A nova forma de execução na recuperação judicial e falência das empresas

             Em 2021 faz 16 anos que entrou em vigor a Lei que trata da recuperação judicial/falência (Lei11.101/2005), sendo que de lá para cá, no âmbito trabalhista sempre houve muita resistência para reconhecer o juízo universal como a jurisdição para a universalização dos pagamentos.

                   Inquestionável que o crédito trabalhista tem natureza diferenciada (alimentar), e deve gozar da maior agilidade possível para a efetivação deste direito.

                Nesta linha de raciocínio, várias decisões monocráticas, e até mesmo colegiadas proferidas pelos Tribunais Regionais e pelo Tribunal Superior do Trabalho, vinham admitindo que a execução pudesse ocorrer na Justiça do Trabalho, mesmo estando em curso a recuperação judicial/falência.

                A matéria vinha sendo debatida de forma incessante, por falta de uma precisão legal mais apurada, dando margem a muitas interpretações, e gerando insegurança jurídica, já que para casos semelhantes era comum ver decisões opostas, proferidas por juízes diferentes.

              Ainda no final do ano de 2009, o STF julgou um tema de repercussão geral (90 – Competência para processar e julgar a execução de créditos trabalhistas no caso de empresa em fase de recuperação judicial) que já sinalizava.

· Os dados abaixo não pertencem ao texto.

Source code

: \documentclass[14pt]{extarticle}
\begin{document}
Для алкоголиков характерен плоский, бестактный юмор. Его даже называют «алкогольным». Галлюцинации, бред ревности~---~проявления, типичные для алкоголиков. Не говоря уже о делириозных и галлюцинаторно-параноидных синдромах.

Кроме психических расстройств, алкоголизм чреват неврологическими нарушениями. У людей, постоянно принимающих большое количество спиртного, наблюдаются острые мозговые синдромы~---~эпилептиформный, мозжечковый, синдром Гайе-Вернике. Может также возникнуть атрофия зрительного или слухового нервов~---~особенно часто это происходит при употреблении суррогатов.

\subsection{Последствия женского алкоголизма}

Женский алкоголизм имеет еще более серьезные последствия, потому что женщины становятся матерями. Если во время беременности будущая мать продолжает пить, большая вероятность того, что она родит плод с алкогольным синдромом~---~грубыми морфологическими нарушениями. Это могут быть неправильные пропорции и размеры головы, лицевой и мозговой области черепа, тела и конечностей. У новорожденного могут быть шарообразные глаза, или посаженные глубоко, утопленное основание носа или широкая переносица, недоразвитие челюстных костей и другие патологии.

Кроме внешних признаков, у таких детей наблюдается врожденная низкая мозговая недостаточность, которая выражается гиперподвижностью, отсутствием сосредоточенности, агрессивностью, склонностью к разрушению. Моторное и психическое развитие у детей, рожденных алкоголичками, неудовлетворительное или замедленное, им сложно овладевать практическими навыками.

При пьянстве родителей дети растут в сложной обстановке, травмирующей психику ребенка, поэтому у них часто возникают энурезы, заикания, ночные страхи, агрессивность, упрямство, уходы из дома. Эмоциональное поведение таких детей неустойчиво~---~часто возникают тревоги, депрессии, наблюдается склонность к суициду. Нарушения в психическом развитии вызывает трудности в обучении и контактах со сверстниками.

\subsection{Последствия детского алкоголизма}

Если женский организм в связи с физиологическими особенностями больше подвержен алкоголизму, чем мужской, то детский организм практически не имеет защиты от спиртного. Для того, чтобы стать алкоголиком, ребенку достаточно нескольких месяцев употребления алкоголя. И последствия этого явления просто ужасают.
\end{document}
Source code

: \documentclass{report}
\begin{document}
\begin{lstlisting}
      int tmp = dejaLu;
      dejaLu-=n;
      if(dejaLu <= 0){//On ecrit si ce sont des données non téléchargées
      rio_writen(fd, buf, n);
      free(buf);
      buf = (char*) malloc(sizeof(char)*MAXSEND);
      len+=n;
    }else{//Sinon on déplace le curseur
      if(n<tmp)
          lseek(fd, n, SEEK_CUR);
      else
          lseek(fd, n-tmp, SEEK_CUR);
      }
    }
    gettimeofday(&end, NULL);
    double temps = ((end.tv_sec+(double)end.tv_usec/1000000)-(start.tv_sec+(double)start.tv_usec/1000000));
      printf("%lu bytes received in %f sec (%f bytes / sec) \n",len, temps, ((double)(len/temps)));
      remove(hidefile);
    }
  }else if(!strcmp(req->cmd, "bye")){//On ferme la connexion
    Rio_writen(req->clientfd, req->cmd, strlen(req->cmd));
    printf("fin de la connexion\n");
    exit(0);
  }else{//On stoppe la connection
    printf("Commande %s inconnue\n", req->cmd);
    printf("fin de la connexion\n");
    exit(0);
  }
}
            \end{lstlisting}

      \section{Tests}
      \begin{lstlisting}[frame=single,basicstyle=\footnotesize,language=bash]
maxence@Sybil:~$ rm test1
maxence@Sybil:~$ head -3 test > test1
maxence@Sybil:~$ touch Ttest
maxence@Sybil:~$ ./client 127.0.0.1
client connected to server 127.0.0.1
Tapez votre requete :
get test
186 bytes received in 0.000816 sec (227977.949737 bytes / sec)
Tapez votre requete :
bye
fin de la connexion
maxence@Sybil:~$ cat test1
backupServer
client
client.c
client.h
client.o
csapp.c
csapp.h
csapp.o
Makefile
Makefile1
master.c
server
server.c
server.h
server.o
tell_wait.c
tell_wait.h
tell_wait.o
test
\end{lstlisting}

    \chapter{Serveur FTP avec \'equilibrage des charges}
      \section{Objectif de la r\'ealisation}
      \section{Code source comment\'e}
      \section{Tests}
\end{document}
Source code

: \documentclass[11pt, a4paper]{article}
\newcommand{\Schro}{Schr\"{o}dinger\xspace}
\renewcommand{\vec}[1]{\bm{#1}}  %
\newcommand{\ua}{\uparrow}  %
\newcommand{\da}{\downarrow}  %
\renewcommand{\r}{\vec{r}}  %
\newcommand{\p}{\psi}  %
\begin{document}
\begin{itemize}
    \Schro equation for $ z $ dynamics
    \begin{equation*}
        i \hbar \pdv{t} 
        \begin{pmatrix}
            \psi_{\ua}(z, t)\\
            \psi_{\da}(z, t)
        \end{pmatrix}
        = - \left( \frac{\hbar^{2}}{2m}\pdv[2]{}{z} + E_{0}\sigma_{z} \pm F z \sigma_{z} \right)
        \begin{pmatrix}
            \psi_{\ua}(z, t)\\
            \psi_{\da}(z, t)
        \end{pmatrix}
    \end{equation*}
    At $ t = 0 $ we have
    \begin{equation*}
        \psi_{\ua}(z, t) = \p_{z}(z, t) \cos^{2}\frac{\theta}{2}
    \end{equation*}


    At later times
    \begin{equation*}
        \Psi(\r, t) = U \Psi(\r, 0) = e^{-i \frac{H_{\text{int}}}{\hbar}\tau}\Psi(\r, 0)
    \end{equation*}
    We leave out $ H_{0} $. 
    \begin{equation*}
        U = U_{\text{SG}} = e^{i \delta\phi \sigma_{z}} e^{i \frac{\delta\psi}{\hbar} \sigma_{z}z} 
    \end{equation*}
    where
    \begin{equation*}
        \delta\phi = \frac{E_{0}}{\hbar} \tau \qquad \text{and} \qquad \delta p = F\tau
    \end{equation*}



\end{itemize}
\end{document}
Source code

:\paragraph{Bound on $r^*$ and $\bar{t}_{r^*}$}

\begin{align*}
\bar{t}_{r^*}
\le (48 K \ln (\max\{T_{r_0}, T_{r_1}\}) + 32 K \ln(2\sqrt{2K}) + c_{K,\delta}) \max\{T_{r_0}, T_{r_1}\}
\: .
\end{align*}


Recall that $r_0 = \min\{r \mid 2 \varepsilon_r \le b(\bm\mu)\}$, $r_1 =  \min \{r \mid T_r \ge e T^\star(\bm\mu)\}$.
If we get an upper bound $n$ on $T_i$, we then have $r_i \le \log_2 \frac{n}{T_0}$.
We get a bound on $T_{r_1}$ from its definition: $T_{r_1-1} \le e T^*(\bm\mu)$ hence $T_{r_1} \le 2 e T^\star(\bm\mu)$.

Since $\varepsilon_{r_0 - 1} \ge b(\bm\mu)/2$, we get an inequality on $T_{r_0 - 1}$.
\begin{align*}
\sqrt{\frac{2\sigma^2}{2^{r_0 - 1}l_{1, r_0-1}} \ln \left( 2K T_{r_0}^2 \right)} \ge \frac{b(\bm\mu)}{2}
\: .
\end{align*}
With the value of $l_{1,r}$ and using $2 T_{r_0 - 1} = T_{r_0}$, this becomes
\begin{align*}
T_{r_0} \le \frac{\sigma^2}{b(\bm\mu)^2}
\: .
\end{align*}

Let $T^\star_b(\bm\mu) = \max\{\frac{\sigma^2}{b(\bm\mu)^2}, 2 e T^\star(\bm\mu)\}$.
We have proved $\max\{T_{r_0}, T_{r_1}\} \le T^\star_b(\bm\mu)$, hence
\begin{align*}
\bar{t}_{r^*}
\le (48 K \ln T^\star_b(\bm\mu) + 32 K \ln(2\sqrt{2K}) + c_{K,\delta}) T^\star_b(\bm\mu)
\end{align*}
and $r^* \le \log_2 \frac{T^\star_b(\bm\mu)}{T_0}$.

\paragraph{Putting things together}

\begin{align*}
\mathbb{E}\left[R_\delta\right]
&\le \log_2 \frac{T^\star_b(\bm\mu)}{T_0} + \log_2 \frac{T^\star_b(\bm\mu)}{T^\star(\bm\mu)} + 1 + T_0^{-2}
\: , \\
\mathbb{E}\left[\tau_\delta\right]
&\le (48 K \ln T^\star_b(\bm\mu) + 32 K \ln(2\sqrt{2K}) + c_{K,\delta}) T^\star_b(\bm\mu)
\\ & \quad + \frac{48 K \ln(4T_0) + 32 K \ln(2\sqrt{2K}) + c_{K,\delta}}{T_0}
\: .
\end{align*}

“CONFLITO NEGATIVO DE COMPETÊNCIA. EXECUÇÃO DE CRÉDITOS TRABALHISTAS EM PROCESSOS DE RECUPERAÇÃO JUDICIAL. COMPETÊNCIA DA JUSTIÇA ESTADUAL COMUM, COM EXCLUSÃO DA JUSTIÇA DO TRABALHO. INTERPRETAÇÃO DO DISPOSTO NA LEI 11.101/05, EM FACE DO ART. 114 DA CF. RECURSO EXTRAORDINÁRIO CONHECIDO E IMPROVIDO. I – A questão central debatida no presente recurso consiste em saber qual o juízo competente para processar e julgar a execução dos créditos trabalhistas no caso de empresa em fase de recuperação judicial. II – Na vigência do Decreto-lei 7.661/1945 consolidou-se o entendimento de que a competência para executar os créditos ora discutidos é da Justiça Estadual Comum, sendo essa também a regra adotada pela Lei 11.101/05. III – O inc. IX do art. 114 da Constituição Federal apenas outorgou ao legislador ordinário a faculdade de submeter à competência da Justiça Laboral outras controvérsias, além daquelas taxativamente estabelecidas nos incisos anteriores, desde que decorrentes da relação de trabalho. IV – O texto constitucional não o obrigou a fazê-lo, deixando ao seu alvedrio a avaliação das hipóteses em que se afigure conveniente o julgamento pela Justiça do Trabalho, à luz das peculiaridades das situações que pretende regrar. V – A opção do legislador infraconstitucional foi manter o regime anterior de execução dos créditos trabalhistas pelo juízo universal da falência, sem prejuízo da competência da Justiça Laboral quanto ao julgamento do processo de conhecimento. VI – Recurso extraordinário conhecido e improvido” (STF, RE 583955, Órgão julgador: Tribunal Pleno, Relator(a): Min. RICARDO LEWANDOWSKI, Julgamento: 28/05/2009, Publicação: 28/08/2009)”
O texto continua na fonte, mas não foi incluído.